Given data: Begin

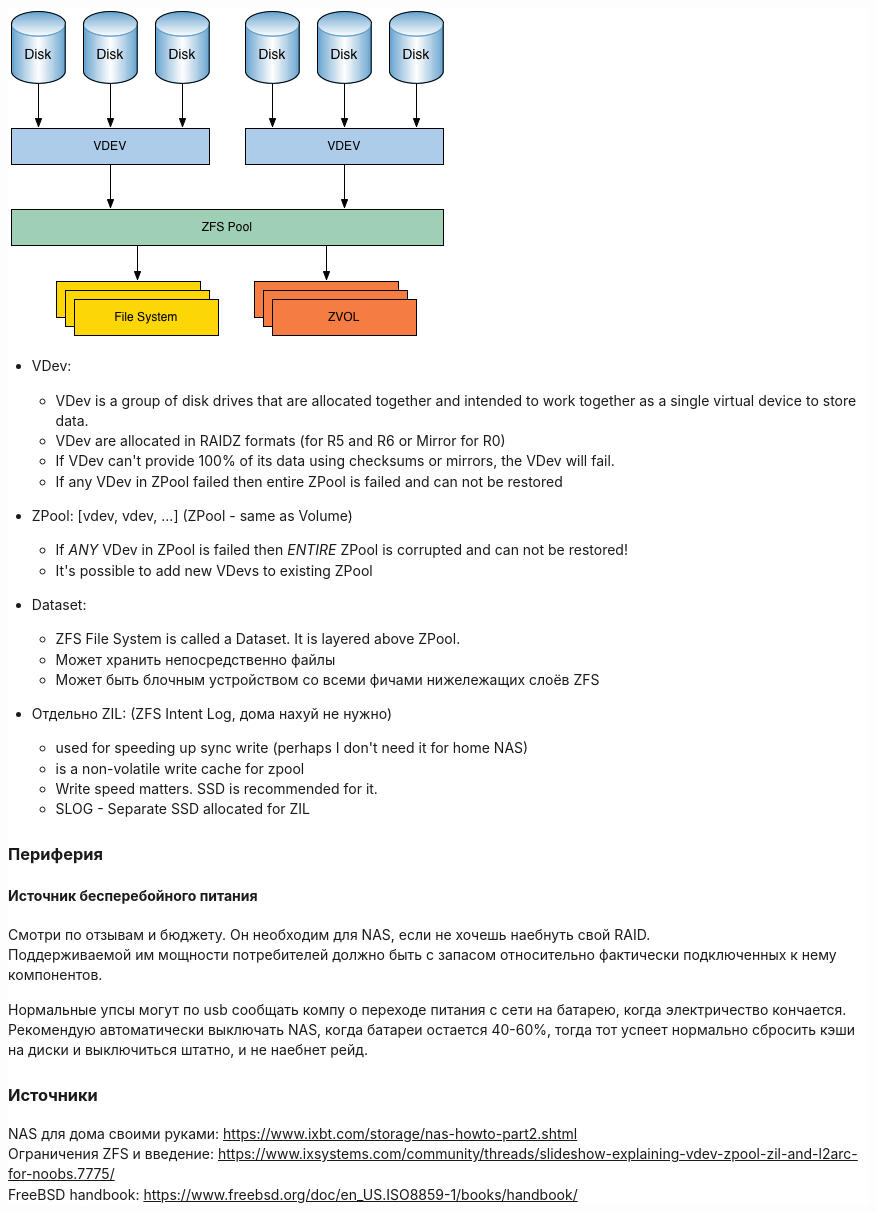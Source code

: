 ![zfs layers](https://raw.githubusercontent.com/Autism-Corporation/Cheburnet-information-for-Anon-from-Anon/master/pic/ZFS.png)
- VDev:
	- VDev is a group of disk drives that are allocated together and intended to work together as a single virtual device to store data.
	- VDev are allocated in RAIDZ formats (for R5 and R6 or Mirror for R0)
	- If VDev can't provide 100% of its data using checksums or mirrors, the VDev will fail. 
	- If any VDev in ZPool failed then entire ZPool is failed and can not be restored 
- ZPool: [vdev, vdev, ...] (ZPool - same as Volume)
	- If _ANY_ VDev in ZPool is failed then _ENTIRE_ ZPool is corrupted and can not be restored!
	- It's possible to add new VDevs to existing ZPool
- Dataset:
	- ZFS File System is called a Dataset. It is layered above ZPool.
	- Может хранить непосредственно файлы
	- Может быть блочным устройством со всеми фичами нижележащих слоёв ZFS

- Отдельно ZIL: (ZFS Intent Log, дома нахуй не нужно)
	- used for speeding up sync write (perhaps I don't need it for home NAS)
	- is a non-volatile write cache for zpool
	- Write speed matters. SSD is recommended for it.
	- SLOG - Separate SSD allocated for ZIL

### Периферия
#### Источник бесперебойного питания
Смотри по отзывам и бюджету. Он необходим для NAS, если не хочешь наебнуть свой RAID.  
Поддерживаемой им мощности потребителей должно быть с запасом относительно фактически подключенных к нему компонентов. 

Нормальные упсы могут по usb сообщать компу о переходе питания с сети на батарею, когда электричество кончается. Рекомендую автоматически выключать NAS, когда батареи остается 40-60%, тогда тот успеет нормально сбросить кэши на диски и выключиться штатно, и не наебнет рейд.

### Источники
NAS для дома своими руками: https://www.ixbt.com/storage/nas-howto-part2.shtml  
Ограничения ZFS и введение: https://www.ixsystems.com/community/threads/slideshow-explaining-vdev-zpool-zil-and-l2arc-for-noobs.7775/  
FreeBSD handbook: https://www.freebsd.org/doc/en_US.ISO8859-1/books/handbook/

Given data: End
Given data: Begin

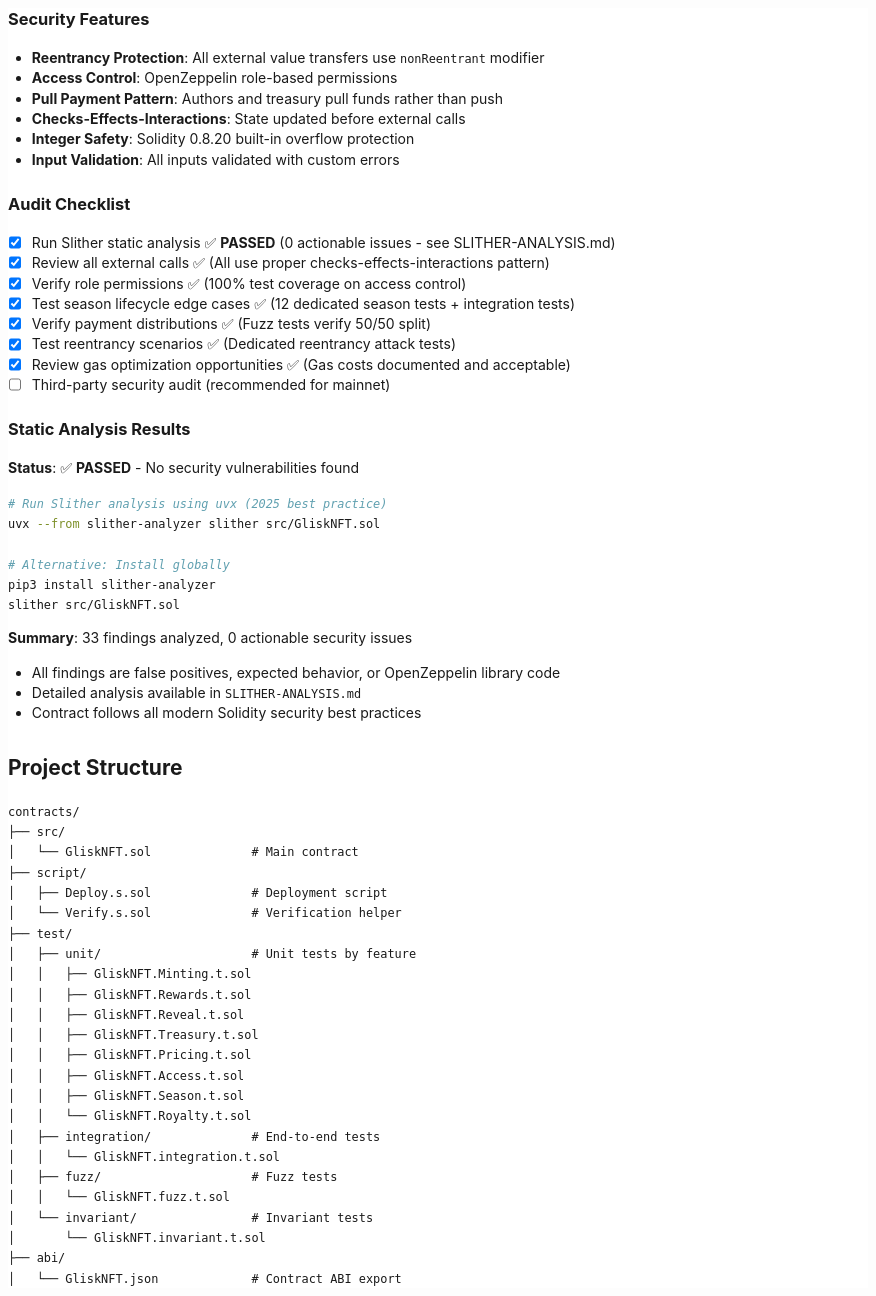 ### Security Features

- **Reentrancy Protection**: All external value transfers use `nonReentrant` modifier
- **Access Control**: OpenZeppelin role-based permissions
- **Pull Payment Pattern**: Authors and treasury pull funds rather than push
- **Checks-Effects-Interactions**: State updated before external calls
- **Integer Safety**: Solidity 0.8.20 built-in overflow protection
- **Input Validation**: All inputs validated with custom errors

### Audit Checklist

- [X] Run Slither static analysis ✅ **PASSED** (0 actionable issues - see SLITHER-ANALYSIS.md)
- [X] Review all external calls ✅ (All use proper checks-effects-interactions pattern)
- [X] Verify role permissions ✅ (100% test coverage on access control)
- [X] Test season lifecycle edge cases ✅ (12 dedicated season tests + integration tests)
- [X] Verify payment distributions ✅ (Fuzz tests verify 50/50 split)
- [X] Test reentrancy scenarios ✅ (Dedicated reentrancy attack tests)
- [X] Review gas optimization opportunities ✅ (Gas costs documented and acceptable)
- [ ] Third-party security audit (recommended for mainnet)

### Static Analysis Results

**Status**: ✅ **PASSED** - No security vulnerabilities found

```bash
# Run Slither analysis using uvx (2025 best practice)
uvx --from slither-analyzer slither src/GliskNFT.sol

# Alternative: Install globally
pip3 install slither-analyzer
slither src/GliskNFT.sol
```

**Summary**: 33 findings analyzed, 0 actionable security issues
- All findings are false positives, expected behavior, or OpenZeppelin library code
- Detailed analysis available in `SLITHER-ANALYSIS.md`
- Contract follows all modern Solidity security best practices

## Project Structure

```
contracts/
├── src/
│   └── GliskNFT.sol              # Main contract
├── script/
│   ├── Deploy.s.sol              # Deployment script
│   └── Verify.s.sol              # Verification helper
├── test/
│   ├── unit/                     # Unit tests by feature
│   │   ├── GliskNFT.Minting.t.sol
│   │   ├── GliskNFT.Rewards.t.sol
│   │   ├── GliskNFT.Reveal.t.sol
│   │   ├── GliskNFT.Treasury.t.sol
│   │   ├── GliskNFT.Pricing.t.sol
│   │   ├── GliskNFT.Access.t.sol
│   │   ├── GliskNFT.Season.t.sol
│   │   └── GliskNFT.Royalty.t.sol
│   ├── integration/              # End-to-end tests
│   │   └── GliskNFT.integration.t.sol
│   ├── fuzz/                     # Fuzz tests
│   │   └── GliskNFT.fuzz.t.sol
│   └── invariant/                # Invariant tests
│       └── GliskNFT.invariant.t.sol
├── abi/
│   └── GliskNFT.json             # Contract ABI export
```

Given data: End
Given data: Begin

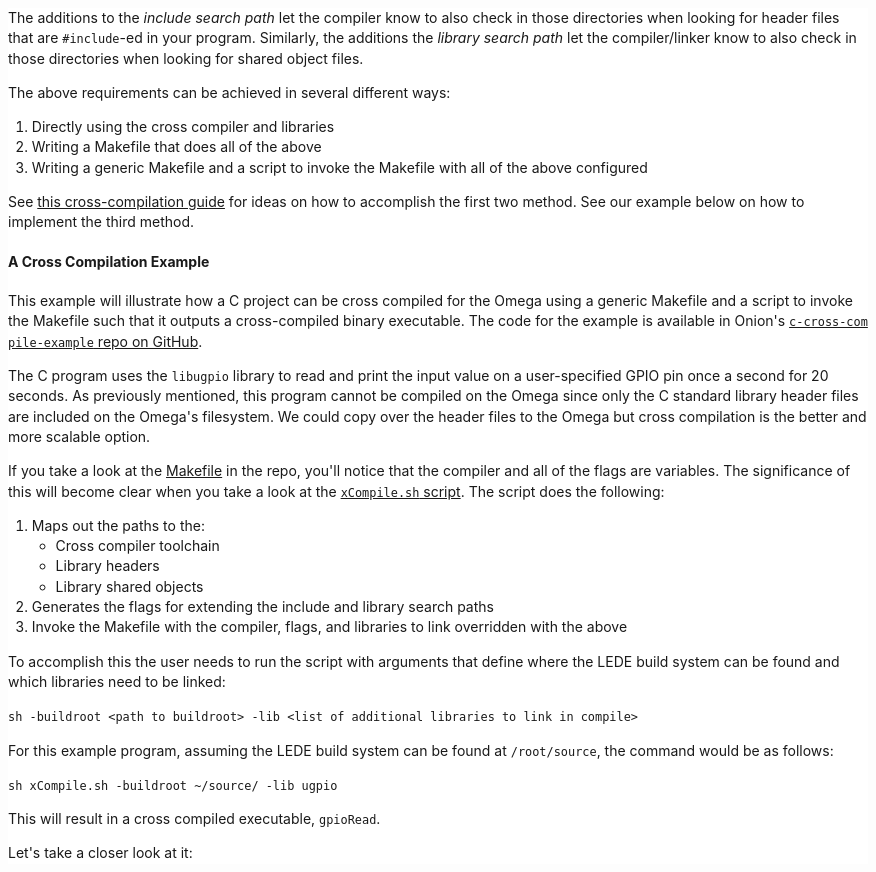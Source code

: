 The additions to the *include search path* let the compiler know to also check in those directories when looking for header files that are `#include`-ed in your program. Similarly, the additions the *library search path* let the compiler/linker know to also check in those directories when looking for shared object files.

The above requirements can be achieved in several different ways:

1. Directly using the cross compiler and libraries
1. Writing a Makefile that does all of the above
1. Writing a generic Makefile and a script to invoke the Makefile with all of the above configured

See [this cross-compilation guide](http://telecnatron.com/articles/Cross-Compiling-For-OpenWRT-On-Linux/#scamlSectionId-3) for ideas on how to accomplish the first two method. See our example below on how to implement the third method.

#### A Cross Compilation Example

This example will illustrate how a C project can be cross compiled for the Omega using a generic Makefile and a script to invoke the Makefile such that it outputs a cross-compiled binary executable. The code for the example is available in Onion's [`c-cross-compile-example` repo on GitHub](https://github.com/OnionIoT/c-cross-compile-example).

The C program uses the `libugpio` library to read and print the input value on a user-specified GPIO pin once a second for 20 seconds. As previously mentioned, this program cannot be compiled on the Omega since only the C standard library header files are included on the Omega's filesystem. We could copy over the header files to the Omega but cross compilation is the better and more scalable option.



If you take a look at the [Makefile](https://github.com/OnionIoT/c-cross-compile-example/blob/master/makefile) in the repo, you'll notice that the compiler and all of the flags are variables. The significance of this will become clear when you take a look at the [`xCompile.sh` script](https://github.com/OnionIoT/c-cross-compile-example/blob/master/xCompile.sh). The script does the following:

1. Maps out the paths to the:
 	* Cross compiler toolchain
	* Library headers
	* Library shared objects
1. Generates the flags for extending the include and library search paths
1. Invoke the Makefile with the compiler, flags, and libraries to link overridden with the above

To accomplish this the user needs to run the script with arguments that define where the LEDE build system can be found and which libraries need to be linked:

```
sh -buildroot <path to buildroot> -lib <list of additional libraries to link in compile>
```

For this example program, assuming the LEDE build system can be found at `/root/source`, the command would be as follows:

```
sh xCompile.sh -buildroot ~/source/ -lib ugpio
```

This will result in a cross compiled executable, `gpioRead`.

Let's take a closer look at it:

Given data: End

> _Exercise aim_
Print exactly the lines above from the one with "1. Writing a Makefile" to the one with "#### A Cross Compilation Example", including both.

> _Answer for this exercise_
1. Writing a Makefile that does all of the above
1. Writing a generic Makefile and a script to invoke the Makefile with all of the above configured

See [this cross-compilation guide](http://telecnatron.com/articles/Cross-Compiling-For-OpenWRT-On-Linux/#scamlSectionId-3) for ideas on how to accomplish the first two method. See our example below on how to implement the third method.

#### A Cross Compilation Example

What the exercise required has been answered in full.